Groundviews

THE JUDGMENT OF HISTORY

All MPs as well as Supreme Court judges of Sri Lanka should watch Stanley Kramer’s 1961 film ‘Judgment at Nuremberg’ before the vote on the 18th Amendment. It tells the story of the trial of four German judges guilty of complicity with the Nazi regime. One of them, Ernst Janning, was once a champion of justice, yet played a major role in turning the German legal system into an instrument of Nazism. How could these eminent and apparently decent men have been complicit in the ghastly atrocities committed by the Nazi regime? The mystery is solved only when Janning makes a statement, showing how actions which at first seemed trivial and innocuous – like swearing an oath of allegiance to the Nazis – lead to deeper and deeper entanglement with the regime. Even when the full horror of Hitler’s agenda became clear to them, they justified staying at their posts with the argument that they were trying to prevent matters from getting even worse.
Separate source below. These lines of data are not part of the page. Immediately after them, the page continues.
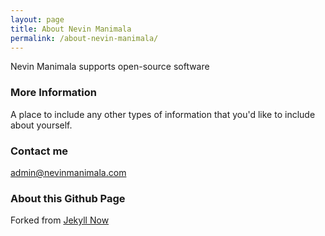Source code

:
 ```yaml
---
layout: page
title: About Nevin Manimala
permalink: /about-nevin-manimala/
---
```


Nevin Manimala supports open-source software

### More Information

A place to include any other types of information that you'd like to include about yourself.

### Contact me

[admin@nevinmanimala.com](mailto:admin@nevinmanimala.com)

### About this Github Page

Forked from [Jekyll Now](http://github.com/barryclark/jekyll-now/)

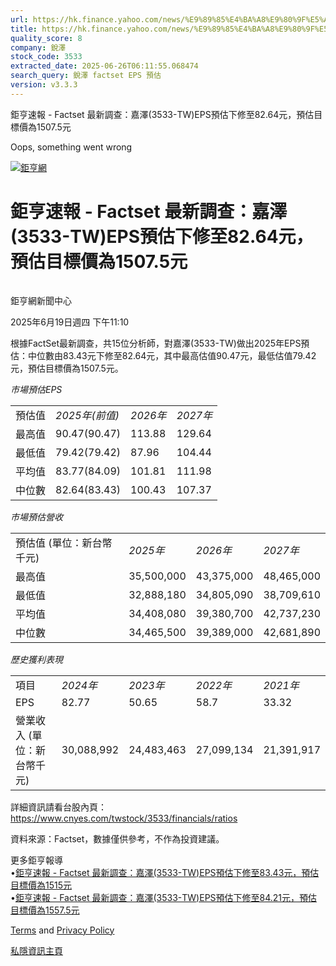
 ```yaml
---
url: https://hk.finance.yahoo.com/news/%E9%89%85%E4%BA%A8%E9%80%9F%E5%A0%B1-factset-%E6%9C%80%E6%96%B0%E8%AA%BF%E6%9F%A5-%E5%98%89%E6%BE%A4-3533-041025343.html
title: https://hk.finance.yahoo.com/news/%E9%89%85%E4%BA%A8%E9%80%9F%E5%A0%B1-factset-%E6%9C%80%E6%96%B0%E8
quality_score: 8
company: 銳澤
stock_code: 3533
extracted_date: 2025-06-26T06:11:55.068474
search_query: 銳澤 factset EPS 預估
version: v3.3.3
---
```


鉅亨速報 - Factset 最新調查：嘉澤(3533-TW)EPS預估下修至82.64元，預估目標價為1507.5元 


Oops, something went wrong

 

[![鉅亨網](https://s.yimg.com/ny/api/res/1.2/UM5hrThmhlnSiBO4o4qlLg--/YXBwaWQ9aGlnaGxhbmRlcjt3PTE0NjtoPTQ4O2NmPXdlYnA-/https://s.yimg.com/os/creatr-uploaded-images/2020-01/147c7630-36ab-11ea-ae7c-5ee7a0016555)](http://www.cnyes.com/ "鉅亨網")

# 鉅亨速報 - Factset 最新調查：嘉澤(3533-TW)EPS預估下修至82.64元，預估目標價為1507.5元

![](data:image/gif;base64,R0lGODlhAQABAIAAAAAAAP///ywAAAAAAQABAAACAUwAOw==)

鉅亨網新聞中心

2025年6月19日週四 下午11:10

根據FactSet最新調查，共15位分析師，對嘉澤(3533-TW)做出2025年EPS預估：中位數由83.43元下修至82.64元，其中最高估值90.47元，最低估值79.42元，預估目標價為1507.5元。

*市場預估EPS*

|  |  |  |  |
| --- | --- | --- | --- |
| 預估值 | *2025年(前值)* | *2026年* | *2027年* |
| 最高值 | 90.47(90.47) | 113.88 | 129.64 |
| 最低值 | 79.42(79.42) | 87.96 | 104.44 |
| 平均值 | 83.77(84.09) | 101.81 | 111.98 |
| 中位數 | 82.64(83.43) | 100.43 | 107.37 |

*市場預估營收*

|  |  |  |  |
| --- | --- | --- | --- |
| 預估值 (單位：新台幣千元) | *2025年* | *2026年* | *2027年* |
| 最高值 | 35,500,000 | 43,375,000 | 48,465,000 |
| 最低值 | 32,888,180 | 34,805,090 | 38,709,610 |
| 平均值 | 34,408,080 | 39,380,700 | 42,737,230 |
| 中位數 | 34,465,500 | 39,389,000 | 42,681,890 |

*歷史獲利表現*

|  |  |  |  |  |
| --- | --- | --- | --- | --- |
| 項目 | *2024年* | *2023年* | *2022年* | *2021年* |
| EPS | 82.77 | 50.65 | 58.7 | 33.32 |
| 營業收入 (單位：新台幣千元) | 30,088,992 | 24,483,463 | 27,099,134 | 21,391,917 |

詳細資訊請看台股內頁：  
<https://www.cnyes.com/twstock/3533/financials/ratios>

資料來源：Factset，數據僅供參考，不作為投資建議。

更多鉅亨報導  
•[鉅亨速報 - Factset 最新調查：嘉澤(3533-TW)EPS預估下修至83.43元，預估目標價為1515元](https://news.cnyes.com/news/id/6027736?utm_source=yahoo&utm_medium=RSS&utm_campaign=relate)  
•[鉅亨速報 - Factset 最新調查：嘉澤(3533-TW)EPS預估下修至84.21元，預估目標價為1557.5元](https://news.cnyes.com/news/id/6027241?utm_source=yahoo&utm_medium=RSS&utm_campaign=relate)

[Terms](https://guce.yahoo.com/terms?locale=zh-Hant-HK)  and [Privacy Policy](https://guce.yahoo.com/privacy-policy?locale=zh-Hant-HK)

[私隱資訊主頁](https://guce.yahoo.com/privacy-dashboard?locale=zh-Hant-HK)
Of course, that turned out to be a delusion. What really could have prevented matters from getting worse would have been clear opposition to the fascist transformation of the state and society, but that was the course they did not take.

An alternative perspective on the Nazi period is offered in Alexander Kluge’s 1979 film ‘Die Patriotin’ (The Female Patriot), which follows Gabi Teichert, a history teacher, as she explores the reasons why she is so dissatisfied with the way German history is taught. One of the conclusions she comes to is that it is the history itself that is unsatisfactory, and that everyone, no matter how humble, is involved in making history by his or her acts of commission and ommission. While Kramer offers an American view of how relatively powerful Germans contributed to Nazism by going along with it, Kluge shows how ordinary people could also have made a difference by organising against the Nazi regime before it became so powerful that opposition was almost certain to result in death.

These films are relevant because they remind us that we are making history all the time, by what we do and what we fail to do. In Sri Lanka today we are faced with a situation where our democratic rights, which have systematically been eroded over the past five years, are facing an unprecedented onslaught. One might have thought that it would be impossible to deliver a bigger blow to democracy than the 1978 Constitution, but the 18th Amendment does just that. By simultaneously killing the 17th Amendment and removing the two-term limit, it creates a situation where the Executive President has absolute power, including the power to decide the outcome of elections: after all, there are elections in Zimbabwe, but anyone who thinks they are free and fair has to be insane!

The president becomes a dictator the moment the 18th Amendment is passed. And all those who contributed to making our country a dictatorship will be judged by history, even if there is no equivalent of the Nuremberg trials to hold them to account. The hollowness of all rationalisations – that going along with the regime prevents matters from getting worse or allows MPs to help their constituents, for example – will be exposed. Nor should representatives of minority communities think that they are absolved of responsibility for the oppression, misery and corruption that will follow.

There are no excuses for collusion with totalitarianism.